What is Strain of right Achilles tendon, initial encounter (S86.011A)?

Strain of right Achilles tendon, initial encounter is an ICD-10 diagnosis code (S86.011A) classified under Musculoskeletal conditions. It affects the Ankle/Foot and is commonly encountered in California workers' compensation claims. QME physicians evaluate this condition using AMA Guides 5th Edition protocols.

How is S86.011A rated for impairment?

The typical whole person impairment (WPI) range for Strain of right Achilles tendon, initial encounter is 5-15% LE (2-6% WPI).
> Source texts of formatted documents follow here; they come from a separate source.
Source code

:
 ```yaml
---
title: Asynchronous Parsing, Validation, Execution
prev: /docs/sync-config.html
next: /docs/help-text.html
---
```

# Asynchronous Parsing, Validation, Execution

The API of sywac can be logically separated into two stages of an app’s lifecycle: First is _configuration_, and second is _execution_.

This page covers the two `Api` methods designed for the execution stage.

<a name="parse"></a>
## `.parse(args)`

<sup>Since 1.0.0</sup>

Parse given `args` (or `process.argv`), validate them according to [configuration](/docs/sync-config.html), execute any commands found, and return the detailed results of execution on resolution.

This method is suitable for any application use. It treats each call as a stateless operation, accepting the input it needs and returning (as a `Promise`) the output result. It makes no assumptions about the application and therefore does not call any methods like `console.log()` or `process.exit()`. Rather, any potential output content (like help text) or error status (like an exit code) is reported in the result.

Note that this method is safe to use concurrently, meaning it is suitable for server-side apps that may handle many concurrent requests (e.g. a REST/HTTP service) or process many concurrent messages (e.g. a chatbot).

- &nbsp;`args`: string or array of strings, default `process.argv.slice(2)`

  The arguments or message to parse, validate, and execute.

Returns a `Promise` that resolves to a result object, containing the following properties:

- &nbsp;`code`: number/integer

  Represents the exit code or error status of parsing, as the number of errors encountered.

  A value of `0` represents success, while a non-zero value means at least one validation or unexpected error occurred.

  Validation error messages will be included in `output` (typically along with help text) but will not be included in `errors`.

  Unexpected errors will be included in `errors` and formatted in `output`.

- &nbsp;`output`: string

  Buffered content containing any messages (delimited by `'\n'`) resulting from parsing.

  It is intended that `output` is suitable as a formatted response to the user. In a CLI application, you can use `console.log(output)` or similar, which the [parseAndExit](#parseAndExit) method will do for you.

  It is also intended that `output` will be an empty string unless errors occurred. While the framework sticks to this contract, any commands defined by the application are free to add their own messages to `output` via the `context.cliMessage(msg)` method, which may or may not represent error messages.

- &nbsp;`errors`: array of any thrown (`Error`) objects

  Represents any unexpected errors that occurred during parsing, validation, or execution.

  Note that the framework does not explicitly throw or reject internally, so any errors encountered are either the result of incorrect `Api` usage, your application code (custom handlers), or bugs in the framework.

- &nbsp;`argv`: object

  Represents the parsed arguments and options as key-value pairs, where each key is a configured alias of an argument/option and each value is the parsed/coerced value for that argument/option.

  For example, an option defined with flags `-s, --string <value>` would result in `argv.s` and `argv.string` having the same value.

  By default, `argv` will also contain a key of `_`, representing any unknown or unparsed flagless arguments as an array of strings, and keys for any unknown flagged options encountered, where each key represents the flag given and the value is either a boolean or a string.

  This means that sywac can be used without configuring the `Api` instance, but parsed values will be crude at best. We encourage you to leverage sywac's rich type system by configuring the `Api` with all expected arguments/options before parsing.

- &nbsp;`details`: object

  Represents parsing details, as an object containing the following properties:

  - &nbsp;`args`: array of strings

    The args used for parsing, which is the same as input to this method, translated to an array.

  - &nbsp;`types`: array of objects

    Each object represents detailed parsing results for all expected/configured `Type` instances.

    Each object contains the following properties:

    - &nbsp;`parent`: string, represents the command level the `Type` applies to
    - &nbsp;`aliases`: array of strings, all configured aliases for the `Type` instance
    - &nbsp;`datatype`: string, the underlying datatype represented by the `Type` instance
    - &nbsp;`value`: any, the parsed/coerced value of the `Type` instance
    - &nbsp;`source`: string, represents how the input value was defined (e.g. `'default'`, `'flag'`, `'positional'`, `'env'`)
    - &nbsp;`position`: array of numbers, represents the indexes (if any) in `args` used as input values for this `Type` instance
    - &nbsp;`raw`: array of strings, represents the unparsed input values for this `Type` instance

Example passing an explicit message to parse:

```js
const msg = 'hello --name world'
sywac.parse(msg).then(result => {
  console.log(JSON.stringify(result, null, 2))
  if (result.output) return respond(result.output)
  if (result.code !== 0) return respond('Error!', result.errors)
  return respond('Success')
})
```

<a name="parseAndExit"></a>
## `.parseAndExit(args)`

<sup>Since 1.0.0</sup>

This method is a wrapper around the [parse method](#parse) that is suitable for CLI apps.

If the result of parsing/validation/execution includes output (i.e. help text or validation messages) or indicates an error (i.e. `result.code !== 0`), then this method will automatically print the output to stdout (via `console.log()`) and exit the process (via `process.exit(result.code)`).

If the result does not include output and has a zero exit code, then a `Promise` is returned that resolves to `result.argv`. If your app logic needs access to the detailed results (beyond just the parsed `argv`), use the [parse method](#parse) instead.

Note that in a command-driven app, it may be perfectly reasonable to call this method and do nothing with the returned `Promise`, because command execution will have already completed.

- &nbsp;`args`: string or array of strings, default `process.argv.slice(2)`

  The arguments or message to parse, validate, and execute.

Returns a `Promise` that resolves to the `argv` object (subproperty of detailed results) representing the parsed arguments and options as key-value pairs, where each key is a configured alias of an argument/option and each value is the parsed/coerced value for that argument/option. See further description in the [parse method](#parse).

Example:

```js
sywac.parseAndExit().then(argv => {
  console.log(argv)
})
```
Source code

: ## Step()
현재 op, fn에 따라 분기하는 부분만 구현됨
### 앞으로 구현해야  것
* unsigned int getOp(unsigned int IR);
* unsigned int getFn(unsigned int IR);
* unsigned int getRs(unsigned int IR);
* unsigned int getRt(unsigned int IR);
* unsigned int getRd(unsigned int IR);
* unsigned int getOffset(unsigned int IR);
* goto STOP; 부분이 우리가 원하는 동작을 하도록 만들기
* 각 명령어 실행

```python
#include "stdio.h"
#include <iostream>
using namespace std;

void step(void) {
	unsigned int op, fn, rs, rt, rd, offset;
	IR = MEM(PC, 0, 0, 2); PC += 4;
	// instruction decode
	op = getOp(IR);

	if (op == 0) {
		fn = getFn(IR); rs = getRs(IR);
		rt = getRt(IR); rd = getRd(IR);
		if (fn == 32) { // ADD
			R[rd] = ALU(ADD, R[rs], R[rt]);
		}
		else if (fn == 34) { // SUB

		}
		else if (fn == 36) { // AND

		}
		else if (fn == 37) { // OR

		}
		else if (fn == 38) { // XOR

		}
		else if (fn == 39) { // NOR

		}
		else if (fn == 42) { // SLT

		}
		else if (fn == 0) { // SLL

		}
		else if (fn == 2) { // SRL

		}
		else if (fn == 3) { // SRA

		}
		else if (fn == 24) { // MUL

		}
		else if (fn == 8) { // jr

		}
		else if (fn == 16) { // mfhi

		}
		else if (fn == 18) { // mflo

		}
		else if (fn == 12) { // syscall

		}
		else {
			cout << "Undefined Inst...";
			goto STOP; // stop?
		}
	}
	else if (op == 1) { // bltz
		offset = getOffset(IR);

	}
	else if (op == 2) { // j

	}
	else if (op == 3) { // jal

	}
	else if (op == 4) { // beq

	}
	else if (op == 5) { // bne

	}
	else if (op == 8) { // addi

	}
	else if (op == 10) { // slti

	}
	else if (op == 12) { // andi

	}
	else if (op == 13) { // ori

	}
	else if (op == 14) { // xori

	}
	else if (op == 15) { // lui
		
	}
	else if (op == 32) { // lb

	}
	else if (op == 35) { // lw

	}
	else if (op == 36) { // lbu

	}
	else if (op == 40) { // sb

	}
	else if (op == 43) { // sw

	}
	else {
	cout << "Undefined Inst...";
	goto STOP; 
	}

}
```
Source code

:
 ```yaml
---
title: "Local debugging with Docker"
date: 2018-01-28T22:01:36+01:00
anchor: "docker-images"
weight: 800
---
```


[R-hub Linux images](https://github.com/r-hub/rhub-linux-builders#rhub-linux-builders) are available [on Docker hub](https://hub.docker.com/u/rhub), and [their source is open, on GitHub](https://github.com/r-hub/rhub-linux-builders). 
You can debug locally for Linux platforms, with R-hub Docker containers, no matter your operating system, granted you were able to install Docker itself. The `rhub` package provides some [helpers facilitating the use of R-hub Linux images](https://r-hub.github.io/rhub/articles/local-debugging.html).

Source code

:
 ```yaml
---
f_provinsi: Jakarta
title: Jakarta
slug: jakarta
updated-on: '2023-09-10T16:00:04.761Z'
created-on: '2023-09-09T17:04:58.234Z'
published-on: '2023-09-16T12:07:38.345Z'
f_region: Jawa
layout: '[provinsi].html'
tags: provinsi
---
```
The exact rating depends on clinical findings, imaging, and the evaluation method (DRE or ROM) chosen by the QME physician per AMA Guides 5th Edition.

What is the QME evaluation process for S86.011A?

Thompson test, ankle ROM and strength testing, MRI or ultrasound review. LE impairment for ankle ROM loss and strength deficit post-repair.

What treatments are common for Strain of right Achilles tendon, initial encounter?

Common treatments for Strain of right Achilles tendon, initial encounter include Surgical repair, Cast immobilization, Physical therapy. Treatment appropriateness and outcomes are considered during the QME evaluation when determining permanent and stationary status and apportionment.